I probably won’t read the article. A couple of months ago doing some personal research, when it happened to be Mental Health Month or some such, I read quite a lot of distressing articles about child mental health, including the horrendous side effects of some medications that could hardly be better than the supposed disease. I got enough sadness about the state of things from that reading.

What bothers me is that these kinds of simplistic check lists make it too easy for laymen (school teachers, school nurses, school guidance counselors with limited qualifications) to jump to making diagnoses of what can be genuine and serious conditions. It can start looking like almost every child has some mental illness. What do “normal” or “healthy” children then look like to these people?

We know what normal, healthy children look like because we live with a bunch of them in all their temperamental glory.

Lists like this can say more about the wider culture’s attitude towards children as inherently flawed or broken and needing to be molded or repaired, than about some kind of emergency in pediatric mental health.

Maybe there is an emergency in mental health—adults who are angry, controlling and acting out their feelings of powerlessness. (See Alice Miller’s writings).

Of all the symptomatic behaviors on this list, the one that would have me worried is the last:

Acts spiteful or vindictive at least once during the last three months

This would certainly suggest to me a child who was feeling so powerless and resentful that they were starting to engage in behaviors that were beyond merely hard for an adult to cope with or be acceptant of. This could plausibly lead the child into dangerous situation with other children. Supposedly a red flag for future violent behavior connected to psychotic disorders is cruelty to animals. I guess it’s ok to laugh at phrases like, “Don’t get mad, get even” when it is some movie hero, but not when it is a kid.

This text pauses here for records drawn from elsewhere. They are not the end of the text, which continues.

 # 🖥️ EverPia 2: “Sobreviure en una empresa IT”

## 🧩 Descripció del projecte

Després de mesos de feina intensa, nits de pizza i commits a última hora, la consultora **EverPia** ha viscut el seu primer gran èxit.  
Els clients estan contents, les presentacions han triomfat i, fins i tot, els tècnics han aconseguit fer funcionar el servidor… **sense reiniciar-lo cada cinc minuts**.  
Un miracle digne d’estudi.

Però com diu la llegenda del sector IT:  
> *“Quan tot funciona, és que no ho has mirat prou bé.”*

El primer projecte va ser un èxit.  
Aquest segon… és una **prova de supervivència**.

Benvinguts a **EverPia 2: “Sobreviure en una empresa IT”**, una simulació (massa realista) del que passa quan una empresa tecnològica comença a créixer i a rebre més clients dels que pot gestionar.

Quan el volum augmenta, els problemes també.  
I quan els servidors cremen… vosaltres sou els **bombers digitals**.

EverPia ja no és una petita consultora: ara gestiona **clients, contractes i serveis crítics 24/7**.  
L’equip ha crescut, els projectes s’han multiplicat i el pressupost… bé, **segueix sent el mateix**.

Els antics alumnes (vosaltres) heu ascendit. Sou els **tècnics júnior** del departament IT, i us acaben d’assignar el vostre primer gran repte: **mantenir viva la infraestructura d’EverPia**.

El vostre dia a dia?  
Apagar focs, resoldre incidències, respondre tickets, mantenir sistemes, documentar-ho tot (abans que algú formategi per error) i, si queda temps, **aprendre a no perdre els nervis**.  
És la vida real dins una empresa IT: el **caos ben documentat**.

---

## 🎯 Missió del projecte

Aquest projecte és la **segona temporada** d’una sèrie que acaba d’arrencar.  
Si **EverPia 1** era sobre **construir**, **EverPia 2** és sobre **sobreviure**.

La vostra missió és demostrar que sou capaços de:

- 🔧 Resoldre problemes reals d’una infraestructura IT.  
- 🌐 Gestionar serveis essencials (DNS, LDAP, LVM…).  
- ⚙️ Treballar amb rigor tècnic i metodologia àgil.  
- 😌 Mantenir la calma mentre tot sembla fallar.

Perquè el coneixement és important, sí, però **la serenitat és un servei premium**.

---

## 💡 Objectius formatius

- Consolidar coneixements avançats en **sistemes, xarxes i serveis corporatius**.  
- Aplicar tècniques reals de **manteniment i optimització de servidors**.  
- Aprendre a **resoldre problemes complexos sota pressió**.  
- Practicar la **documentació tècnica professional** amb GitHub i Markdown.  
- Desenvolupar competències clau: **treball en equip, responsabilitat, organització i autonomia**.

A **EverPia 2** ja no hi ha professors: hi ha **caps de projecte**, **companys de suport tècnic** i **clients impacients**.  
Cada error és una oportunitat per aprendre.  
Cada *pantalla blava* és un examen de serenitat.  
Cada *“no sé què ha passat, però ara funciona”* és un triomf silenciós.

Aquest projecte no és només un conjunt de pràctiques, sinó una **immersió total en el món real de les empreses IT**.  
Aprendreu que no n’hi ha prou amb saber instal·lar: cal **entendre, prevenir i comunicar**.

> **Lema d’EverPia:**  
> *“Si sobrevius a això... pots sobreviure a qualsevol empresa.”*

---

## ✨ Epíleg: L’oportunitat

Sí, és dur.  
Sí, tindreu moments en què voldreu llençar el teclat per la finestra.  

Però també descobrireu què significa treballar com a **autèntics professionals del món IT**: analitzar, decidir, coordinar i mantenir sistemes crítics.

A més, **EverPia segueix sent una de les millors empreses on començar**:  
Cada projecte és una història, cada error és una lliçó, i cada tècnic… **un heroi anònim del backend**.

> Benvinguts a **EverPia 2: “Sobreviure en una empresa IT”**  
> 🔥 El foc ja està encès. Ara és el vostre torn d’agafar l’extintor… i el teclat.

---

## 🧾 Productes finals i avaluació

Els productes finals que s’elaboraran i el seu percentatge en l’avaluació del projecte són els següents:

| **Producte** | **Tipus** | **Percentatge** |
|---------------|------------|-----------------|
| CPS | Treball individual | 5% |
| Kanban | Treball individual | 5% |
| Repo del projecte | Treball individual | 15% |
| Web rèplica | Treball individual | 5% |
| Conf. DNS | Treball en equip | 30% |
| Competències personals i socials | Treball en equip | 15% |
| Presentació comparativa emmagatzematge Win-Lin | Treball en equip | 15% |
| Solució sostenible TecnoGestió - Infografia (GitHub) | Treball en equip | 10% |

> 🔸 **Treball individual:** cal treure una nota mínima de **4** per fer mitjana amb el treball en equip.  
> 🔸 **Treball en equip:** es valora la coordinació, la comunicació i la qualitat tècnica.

Yet look at how subjective this language is. Both descriptors require a value judgment and assumptions about the enactor’s motives. One person’s “spiteful” is another person’s justifiably angry, one person’s “vindictive” is another person’s utterly frustrated or even merely experimenting.

In our life any of these behaviors from Jayn would be signals of need. Or in my case, PMS—but then I’m not a child so I’m allowed (by society) to be pissed sometimes.

—Robyn




Here is a more detailed "screening" for ODD—a child is considered to have ODD if he/she exhibits four or more of the following:
  • Loses temper at least twice a week
  • Argues with adults at least twice a week
  • Actively defies or refuses to comply with adults' requests or rules at least twice a week
  • Deliberately annoys people at least four times a week
  • Blames others for his or her mistakes or misbehavior at least once during the last three months
  • Is touchy or easily annoyed by others at least twice a week
  • Is angry and resentful at least four times per week
  • Acts spiteful or vindictive at least once during the last three months


At 13, dd could have easily been diagnosed with this or any other of a number of "disorders." When she wasn't actively arguing with her teachers and defying school rules, she was skipping school and getting into trouble with the law. At home we were constantly fighting because of my attempts to get her to conform (do homework, etc). The only counsellor she saw wanted to put her on anti-depressants. Instead I chose unschooling—a recent discovery I'd made thanks to my own personal growth and incessant curiosity (All hail the internet!). The change in dd was dramatic. Two years later I find myself sharing a house with an honest, thoughtful, kind, considerate, generous, warm, loving, happy 15 year old who helps out whenever I ask and has recently begun volunteer work with the Good Samaritans. The days of opposition and defiance are long, long gone. I look back and shudder at what our choice could have been.

Thank you.. all you unschooling "missionaries"... for giving my daughter back to herself. I know I could never thank you enough for the gift you've given us all.